Task directions:
Print the listing from its top line through the line containing "but set learning", nothing more, and leave out the pictures.

---------- Provided information

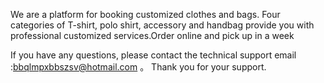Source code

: 
We are a platform for booking customized clothes and bags. Four categories of T-shirt, polo shirt, accessory and handbag provide you with professional customized services.Order online and pick up in a week


If you have any questions, please contact the technical support email :bbqlmpxbbszsv@hotmail.com 。 Thank you for your support.
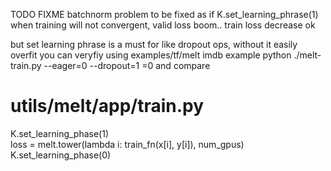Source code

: TODO FIXME batchnorm problem to be fixed as if K.set_learning_phrase(1) when training will not convergent, valid loss boom.. train loss decrease ok  

but set learning phrase is a must for like dropout ops, without it easily overfit you can veryfiy using examples/tf/melt imdb example 
python ./melt-train.py --eager=0 --dropout=1 =0 and compare  

# utils/melt/app/train.py  
  K.set_learning_phase(1)  
  loss = melt.tower(lambda i: train_fn(x[i], y[i]), num_gpus)
  K.set_learning_phase(0)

--------------------

Result for this task:
Source code

: 
We are a platform for booking customized clothes and bags. Four categories of T-shirt, polo shirt, accessory and handbag provide you with professional customized services.Order online and pick up in a week


If you have any questions, please contact the technical support email :bbqlmpxbbszsv@hotmail.com 。 Thank you for your support.
Source code

: TODO FIXME batchnorm problem to be fixed as if K.set_learning_phrase(1) when training will not convergent, valid loss boom.. train loss decrease ok  

but set learning phrase is a must for like dropout ops, without it easily overfit you can veryfiy using examples/tf/melt imdb example 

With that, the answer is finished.